Откуда это появилось и что это значит?
Два основных начала, взаимодействие которых образует древнеримскую культуру, принимали в ее истории разные формы — культуры как традиции или как обновления, нравственно-эстетического комплекса boni или audaces, сенатской идеологии с ее культом римской старины и идеологии принципата, направленной на подчинение чисто римских форм жизни новым, греко-провинциальным. Цицерон и Вергилий, Август и Веспасиан стремились свести оба полюса к некоторому единству, но из таких попыток никогда ничего не получалось, пока каждый из этих принципов был воплощен в определенных общественно-политических силах, реально противостоявших одна другой. По причинам, разобранным выше, в эпоху Антонинов их реальное противостояние кончилось, во всяком случае в своем прежнем смысле, и Тациту едва ли не первому стало ясно, что обе так долго противостоявшие друг другу традиции объективно образовывали единство.

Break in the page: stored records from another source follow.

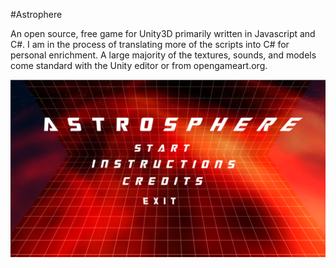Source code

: #Astrophere

An open source, free game for Unity3D primarily written in Javascript and C#. I am in the process of translating more
of the scripts into C# for personal enrichment. A large majority of the textures, sounds, and models come standard with 
the Unity editor or from opengameart.org.

![alt tag](https://github.com/CogBear/Astrosphere/blob/master/img/Astrosphere.PNG)
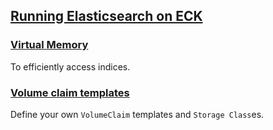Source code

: ## [Running Elasticsearch on ECK](https://www.elastic.co/guide/en/cloud-on-k8s/current/k8s-elasticsearch-specification.html)

### [Virtual Memory](https://www.elastic.co/guide/en/cloud-on-k8s/current/k8s-virtual-memory.html)

To efficiently access indices.  

### [Volume claim templates](https://www.elastic.co/guide/en/cloud-on-k8s/current/k8s-volume-claim-templates.html)

Define your own `VolumeClaim` templates and `Storage Class`es.  
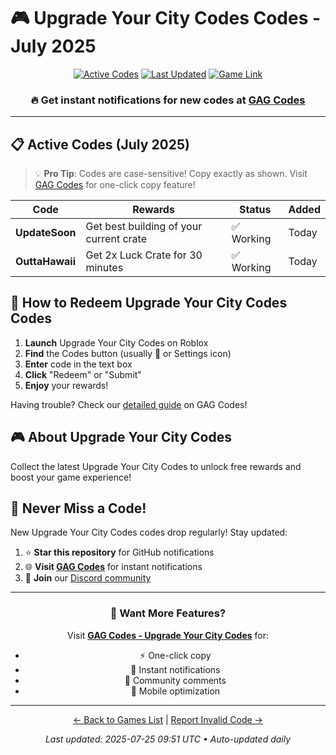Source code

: # 🎮 Upgrade Your City Codes Codes - July 2025

<div align="center">

[![Active Codes](https://img.shields.io/badge/Active%20Codes-2-brightgreen)](https://gagcodes.com/roblox/upgrade-your-city)
[![Last Updated](https://img.shields.io/badge/Last%20Updated-Today-orange)](https://gagcodes.com/roblox/upgrade-your-city)
[![Game Link](https://img.shields.io/badge/Play-Upgrade%20Your%20City%20Codes-red)](https://www.roblox.com/games/)

### 🔥 **Get instant notifications for new codes at [GAG Codes](https://gagcodes.com/roblox/upgrade-your-city)**

</div>

---

## 📋 Active Codes (July 2025)

> 💡 **Pro Tip**: Codes are case-sensitive! Copy exactly as shown. Visit [GAG Codes](https://gagcodes.com/roblox/upgrade-your-city) for one-click copy feature!

| Code | Rewards | Status | Added |
|------|---------|--------|-------|
| **UpdateSoon** | Get best building of your current crate | ✅ Working | Today |
| **OuttaHawaii** | Get 2x Luck Crate for 30 minutes | ✅ Working | Today |


## 📖 How to Redeem Upgrade Your City Codes Codes

1. **Launch** Upgrade Your City Codes on Roblox
2. **Find** the Codes button (usually 🎁 or Settings icon)
3. **Enter** code in the text box
4. **Click** "Redeem" or "Submit"
5. **Enjoy** your rewards!

Having trouble? Check our [detailed guide](https://gagcodes.com/roblox/upgrade-your-city#how-to-redeem) on GAG Codes!

## 🎮 About Upgrade Your City Codes

Collect the latest Upgrade Your City Codes to unlock free rewards and boost your game experience!

## 🔔 Never Miss a Code!

New Upgrade Your City Codes codes drop regularly! Stay updated:

1. ⭐ **Star this repository** for GitHub notifications
2. 🌐 **Visit [GAG Codes](https://gagcodes.com/roblox/upgrade-your-city)** for instant notifications
3. 💬 **Join** our [Discord community](https://gagcodes.com/discord)

---

<div align="center">

### 🚀 Want More Features?

Visit [**GAG Codes - Upgrade Your City Codes**](https://gagcodes.com/roblox/upgrade-your-city) for:
- ⚡ One-click copy
- 🔔 Instant notifications  
- 💬 Community comments
- 📱 Mobile optimization

---

[← Back to Games List](README.md) | [Report Invalid Code →](https://github.com/yourusername/roblox-codes-directory/issues)

*Last updated: 2025-07-25 09:51 UTC • Auto-updated daily*

</div>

После тех речей, в которых участники диалога выявили различия своих позиций, Тацит помещает еще одну речь, посвященную тому, что «для великого красноречия, как и для пламени, нужно то, что его питает» (гл. 36), в Риме же его питали страсть, динамизм и энергия, неотделимые от своекорыстия, честолюбия, стремления к власти и успеху.[162] Мысль об аморальности личной своекорыстной энергии и о неполноценности культуры, на ней основанной, нам уже известна, Тацит развивал ее в «Германии», но здесь она делает новый поворот. Аморально не красноречие само по себе и даже не вкусы и нравы, делающие его популярным и влиятельным. И то и другое производно от состояния общества, где личное отношение граждан к государству ведет к борьбе мнений, спорам и распрям. Тацит увидел теперь в свободе не только универсальный принцип, присущий разным общественным структурам, но, прежде всего двойственную историческую характеристику определенного этапа римской истории и определенного типа римской культуры. Само красноречие, сама система культуры, центральным элементом которой оно является, общество, эту культуру породившее, принадлежат этапу свободы и в ней черпают и свое величие, и свое осуждение. «Мы беседуем не о чем-то спокойном и мирном, чему по душе честность и скромность; великое и яркое красноречие — дитя своеволия, которое неразумные называют свободой; оно неизменно сопутствует мятежам, подстрекает предающийся буйству народ, вольнолюбиво, лишено твердых устоев, необузданно, безрассудно, самоуверенно; в благоустроенных государствах оно вообще не рождается… Да и в нашем государстве, пока оно металось из стороны в сторону, пока не покончило со всевозможными кликами и раздорами, и междоусобицами, пока на форуме не было мира, в сенате — согласия, в судьях — умеренности, пока не было почтительности к вышестоящим, чувства меры у магистратов, расцвело могучее красноречие, несомненно превосходившее современное» (гл. 40).